Back in Ireland for the Jameson Dublin International Film Festival this week, Robert Sheehan is promoting his latest film The Road Within, and managed to get a quick chat in with him.

Playing a Tourette’s sufferer who leaves his treatment facility to scatter his mother’s ashes near the ocean, Sheehan is joined on his journey by OCD patient, Dev Patel, and the anorexic Zoe Kravitz.

Not exactly what you’d call your standard role, so there’s no better place to begin.

What drew you to the film, seeing as it’s not a particularly easy role to pull off?

Firstly, the script was just very, very good, and of course the character was so appealing. It’s interesting to find a protagonist who is really an outsider, looking in, yet still not the strong silent type.

With such a tough subject matter, how did you prepare for the role?

I had a good amount of time to prepare, and in that time I got to hang out with people who have Tourette’s. I had a key guy in LA, Jackson, and a key girl in London, Ruth. The first time I met Ruth was at a Tourette’s support group. I arrived a little late, she went ‘You must be Rob, are you here for the meeting?’ so I said nice to meet you, and she goes ‘fuck you, to be sure’ as she threw her middle fingers up at me. So I was learning things from the word go.

Is it tough to portray a character like this? To find the balance between making it entertaining for the audience, but not offending people who have the syndrome.

First and foremost it’s about doing an honest depiction of the syndrome. I was quite lucky because I had five months from the time I got the role to the time we started filming. In that time I did Tourette’s wrong for a long period of time, before I eventually started to do it right. I was really grateful for that period of time, because I didn’t go into it half-cocked, and mess it up.

So it was all about getting that right, then the dynamics of working with the other actors came after that.

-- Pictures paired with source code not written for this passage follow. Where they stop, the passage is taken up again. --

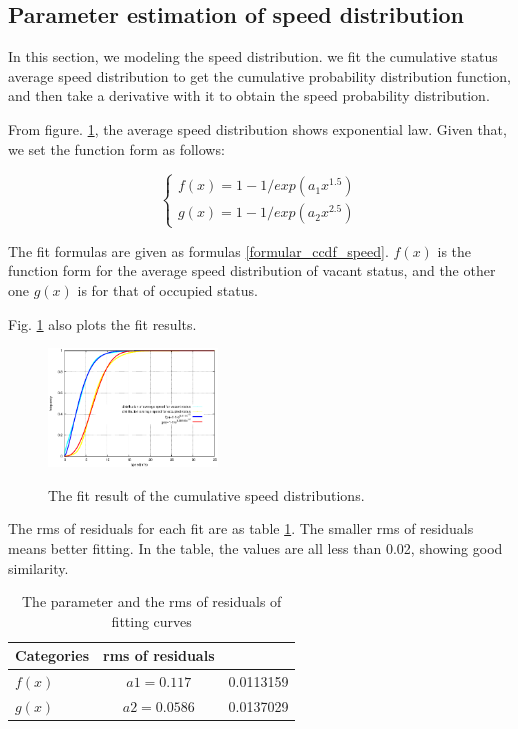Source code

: \subsection{Parameter estimation of speed distribution}
\label{section_speed_modeling}
In this section, we modeling the speed distribution. we fit the cumulative status average speed distribution to get the cumulative probability distribution function, and then take a derivative with it to obtain the speed probability distribution.

From figure. \ref{figure_fit_ccdf_speed}, the average speed distribution shows exponential law. Given that, we set the function form as follows:

\begin{equation}\label{formular_ccdf_speed}
\left\{
\begin{array}{ll}
f(x) = 1-1/exp(a_1x^{1.5})\\
g(x) = 1-1/exp(a_2x^{2.5})
\end{array}
\right.
\end{equation}

The fit formulas are given as formulas \ref{formular_ccdf_speed}. $f(x)$ is the function form for the average speed distribution of vacant status, and the other one $g(x)$ is for that of occupied status.



Fig. \ref{figure_fit_ccdf_speed} also plots the fit results. 

\begin{figure}
\centering
\includegraphics[width=0.4\textwidth]{figures_201103/fit/speedfit.eps}\\
\centering
\caption{The fit result of the cumulative speed distributions.}\label{figure_fit_ccdf_speed}
\end{figure}

The rms of residuals for each fit are as table \ref{table_rms}. The smaller rms of residuals means better fitting.
In the table, the values are all less than 0.02, showing good similarity.

\begin{table}
\caption{The parameter and the rms of residuals of fitting curves}\label{table_rms}
\centering
\begin{tabular}{l|c|c}
  \hline
  Categories & rms of residuals  \\
  \hline
  $f(x)$ &$a1=0.117$ &0.0113159\\
  $g(x)$ &$a2=0.0586$ &0.0137029\\
  \hline
\end{tabular}
\end{table}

It’s quite a small cast, and you got a chance to go toe to toe with everyone at some point. What was tougher, trying to act cool in front of Zoe Kravitz, or have arguments with Robert Patrick?

A lot of my energy was expended trying to seem cool in front of Zoe, she’s a very effortlessly cool person, so you have to raise your game(laughs). With Robert Patrick I was more like a little butler. ‘Do you need a drink, sir?'

Having moved to LA, we’re a lot less likely to see you on our TV screens over here, but having come from two major roles in Misfits and Love/Hate, are you happy to distance yourself from those characters now?

Kind of. Not in any regretful sort of way. There’s no remorse there at all, because they were both fantastic, but I suppose when you do something, and you feel like you’ve done it to that extent, the restless urge in me is to then go and do different stuff. My objective always is to go off and do different things.

That makes sense, because you’ve been doing quite varied roles in recent years, vampire films, an Italian film, and now playing a Tourette’s sufferer. Are you seeking out these ‘out-there’, or have they just come your way?

You have to sort of wait for stuff to come past your desk, you have to sort of wait until material makes itself available for you. It’s weirdly passive like that, but I’ve always been drawn towards the less generic roles. The stuff that seems honest is always more interesting, and variety is a big priority for me.

No matter what the genre or whatever it is, for me it’s about mixing it up, and the more mixes or shades I can achieve in my body of work, the better.

Speaking of films that mix it up, your next project, Moonwalkers, is about a CIA agent and a rock manager who help Stanley Kubrick fake the moon landings, can you tell us anything about that?

Now there’s a very different type of movie. Bizarre. Sometimes you think you know something, but the director, Antoine Bardou-Jacquet, put such a wonderfully unique stamp on the film, never before have I gone from material on the page, to seeing the final result, and going WOW. It’s such a departure from that script to what ended up on the screen.

We did all the stuff, but his sensibilities just sway across the film, changes it completely. The movie is nothing if not funny, and shocking. And pretty violent actually. I’ve never been more mystified by something, and that’s a great thing, I think.